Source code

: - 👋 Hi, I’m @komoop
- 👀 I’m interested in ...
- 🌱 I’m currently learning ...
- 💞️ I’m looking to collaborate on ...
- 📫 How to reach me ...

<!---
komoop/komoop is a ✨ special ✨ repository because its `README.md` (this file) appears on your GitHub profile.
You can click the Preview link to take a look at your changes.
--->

-------------------------

> TASK BRIEF
Would you restate all of the material, word for word?

> RESPONSE AREA
Source code

: - 👋 Hi, I’m @komoop
- 👀 I’m interested in ...
- 🌱 I’m currently learning ...
- 💞️ I’m looking to collaborate on ...
- 📫 How to reach me ...

<!---
komoop/komoop is a ✨ special ✨ repository because its `README.md` (this file) appears on your GitHub profile.
You can click the Preview link to take a look at your changes.
--->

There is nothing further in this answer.